HeathcliffMoorland · 02/10/2010 16:36

Very strange...

piprabbit · 02/10/2010 16:37

I think a lot of children go through this phase, while they are working out the boundaries between 'mine' and 'not mine'.

What is very strange is the mother's failure to step in and explain to her child that she wasn't going to be borrowing anything.

FindingReno · 02/10/2010 16:37

I felt like I had to give her something because my friend wasn't saying no and even said something along the lines of 'oh well maybe we could borrow something that X [my DD] would be happy to lend'. It was weird - felt like her DD was treating my kid's room like it was a shop or something.

OP posts:
DirtyMartini · 02/10/2010 16:38

So what did the mother do? Was she def paying full attention, waching and smiling etc? Or could it be she was sort of thinking of something else or didn't quite pick up on it?

I agree it's odd!

Firawla · 02/10/2010 16:38

yanbu i find it rude.
i never let my dc do this, sometimes they see something & want it but you have to tell them so they learn. sometimes people tell me just take it for him, but dont really want him to pick up that message of asking for peoples things. the mother should have told her no

FindingReno · 02/10/2010 16:39

I felt it would have come across as rude and precious if I hadn't lent anything. Hence my posting this - I wasn't sure if I was overreacting or if some people borrow/lend toys a lot and it's us that are odd.

OP posts:
mememe30 · 02/10/2010 16:40

my nephew does that and it really really annoys me. He likes to take something and my sis in law lets him otherwise he has a tantrum. When he leaves his grandparents he has to take something and they give it back another time. It all sounds fine until he does it at someone elses. They think I'm mean because I say "No we don't take toys out of the house".

LittleMissHissyFit · 02/10/2010 17:56

WHAT? that is just odd!!! rude, ill-mannered whatever, but the mum has to say no.. FGS!!

iliketosleep · 02/10/2010 17:59

How long did she drop in for? If it was for half an hour and they left then that IVU but if they were there for a good few hours and were playing really well then thats more understandable although still VU.

Can't believe the mother didn't intervene though Shock

FindingReno · 02/10/2010 18:13

They were here for several hours. But they hadn't been playing in the bedroom at that point really. The kids were out in the garden and we went upstairs just as they were about to leave to check they hadn't left anything. Which is when the 'borrowing' happened.

OP posts:
Anenome · 02/10/2010 18:45

My own DD used to always ask when we visited her older cousins and being well brought up they felt they had to let her sometimes...and bless them they would insist she take a little toy....and I always but always sent it bac the next day via my Mum with a little thank you note.

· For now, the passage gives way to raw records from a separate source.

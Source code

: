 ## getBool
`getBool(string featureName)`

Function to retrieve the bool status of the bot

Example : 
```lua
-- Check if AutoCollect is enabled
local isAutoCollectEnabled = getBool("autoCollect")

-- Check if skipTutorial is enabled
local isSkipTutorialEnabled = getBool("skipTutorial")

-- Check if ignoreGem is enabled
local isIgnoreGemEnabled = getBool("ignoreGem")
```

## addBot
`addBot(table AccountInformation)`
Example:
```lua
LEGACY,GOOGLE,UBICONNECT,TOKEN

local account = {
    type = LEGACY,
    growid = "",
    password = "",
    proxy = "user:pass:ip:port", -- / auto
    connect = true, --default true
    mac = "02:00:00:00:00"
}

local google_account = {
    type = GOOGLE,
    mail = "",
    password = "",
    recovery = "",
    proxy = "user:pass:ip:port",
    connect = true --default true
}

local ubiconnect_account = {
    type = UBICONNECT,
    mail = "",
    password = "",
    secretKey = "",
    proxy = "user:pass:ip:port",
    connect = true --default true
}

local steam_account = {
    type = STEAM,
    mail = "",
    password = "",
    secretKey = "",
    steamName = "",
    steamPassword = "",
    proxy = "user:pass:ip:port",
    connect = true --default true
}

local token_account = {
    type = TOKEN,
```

DetectivePotato · 02/10/2010 19:14

YANBU. The mother should have stepped in straight away and told her DD that it was rude and not taken anything away with her.

I would be very Hmm if a child done this to me and I certainly wouldn't have given them anything else.

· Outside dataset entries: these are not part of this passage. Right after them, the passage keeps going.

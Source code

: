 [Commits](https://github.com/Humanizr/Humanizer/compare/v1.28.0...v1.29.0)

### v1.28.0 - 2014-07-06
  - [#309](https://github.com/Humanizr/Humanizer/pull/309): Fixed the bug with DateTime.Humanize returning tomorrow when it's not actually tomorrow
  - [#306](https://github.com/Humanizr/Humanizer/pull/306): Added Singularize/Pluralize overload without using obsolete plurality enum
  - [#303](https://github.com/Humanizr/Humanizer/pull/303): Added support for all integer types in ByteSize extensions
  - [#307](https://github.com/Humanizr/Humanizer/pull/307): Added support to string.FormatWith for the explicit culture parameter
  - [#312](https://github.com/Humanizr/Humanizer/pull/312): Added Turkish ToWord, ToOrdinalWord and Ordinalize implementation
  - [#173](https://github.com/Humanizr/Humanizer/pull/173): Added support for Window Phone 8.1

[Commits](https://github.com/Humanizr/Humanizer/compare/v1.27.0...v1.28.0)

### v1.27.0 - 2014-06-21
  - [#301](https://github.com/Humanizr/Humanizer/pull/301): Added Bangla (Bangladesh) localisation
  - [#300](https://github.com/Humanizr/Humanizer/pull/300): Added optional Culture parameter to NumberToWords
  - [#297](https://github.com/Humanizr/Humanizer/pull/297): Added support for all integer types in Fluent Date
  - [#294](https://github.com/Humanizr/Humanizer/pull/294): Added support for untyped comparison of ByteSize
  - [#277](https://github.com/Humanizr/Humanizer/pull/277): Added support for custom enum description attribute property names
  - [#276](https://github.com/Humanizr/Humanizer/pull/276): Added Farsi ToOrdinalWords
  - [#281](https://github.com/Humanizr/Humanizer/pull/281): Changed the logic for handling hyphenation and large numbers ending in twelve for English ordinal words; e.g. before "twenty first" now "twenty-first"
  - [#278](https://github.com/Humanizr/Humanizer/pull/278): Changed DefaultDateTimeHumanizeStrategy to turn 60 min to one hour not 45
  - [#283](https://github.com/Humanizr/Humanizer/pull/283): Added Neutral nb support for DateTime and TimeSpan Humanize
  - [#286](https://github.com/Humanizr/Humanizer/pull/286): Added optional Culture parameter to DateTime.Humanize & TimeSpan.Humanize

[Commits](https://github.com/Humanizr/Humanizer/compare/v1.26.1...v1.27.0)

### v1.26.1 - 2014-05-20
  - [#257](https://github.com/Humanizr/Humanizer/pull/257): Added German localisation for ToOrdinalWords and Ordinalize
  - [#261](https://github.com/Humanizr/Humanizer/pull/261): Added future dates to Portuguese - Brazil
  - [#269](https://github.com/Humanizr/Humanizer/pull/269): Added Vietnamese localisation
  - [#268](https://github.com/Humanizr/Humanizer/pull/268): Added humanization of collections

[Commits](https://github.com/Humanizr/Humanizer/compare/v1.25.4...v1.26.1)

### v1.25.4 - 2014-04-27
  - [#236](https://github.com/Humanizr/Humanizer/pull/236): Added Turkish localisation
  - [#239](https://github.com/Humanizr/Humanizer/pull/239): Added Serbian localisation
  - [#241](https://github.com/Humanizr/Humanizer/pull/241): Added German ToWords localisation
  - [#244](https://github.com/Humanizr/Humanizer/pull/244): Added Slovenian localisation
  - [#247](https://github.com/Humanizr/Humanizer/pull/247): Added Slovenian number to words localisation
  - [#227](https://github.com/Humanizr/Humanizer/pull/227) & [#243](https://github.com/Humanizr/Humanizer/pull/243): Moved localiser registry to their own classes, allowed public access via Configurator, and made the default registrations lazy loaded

taintedpaint · 02/10/2010 19:28

This was totally normal when I grew up. My friends and I borrowed something each time we went to play at each other's houses. Perhaps your friend's DD does this a lot with LOs who live near her? I think the mum should've stopped her DD, given how far away they live, but the borrowing itself doesn't bother me. I think if she was picking up multiple items and the mum wasn't intervening, this is probably something normal for them.

SoupDragon · 02/10/2010 19:35

DSs used to do this, however it was for local friends and the friends always borrowed stuff of theirs.
We'd have an exchange of items a week or so later.

however, borrowing stuff when you can't easily return it is another matter.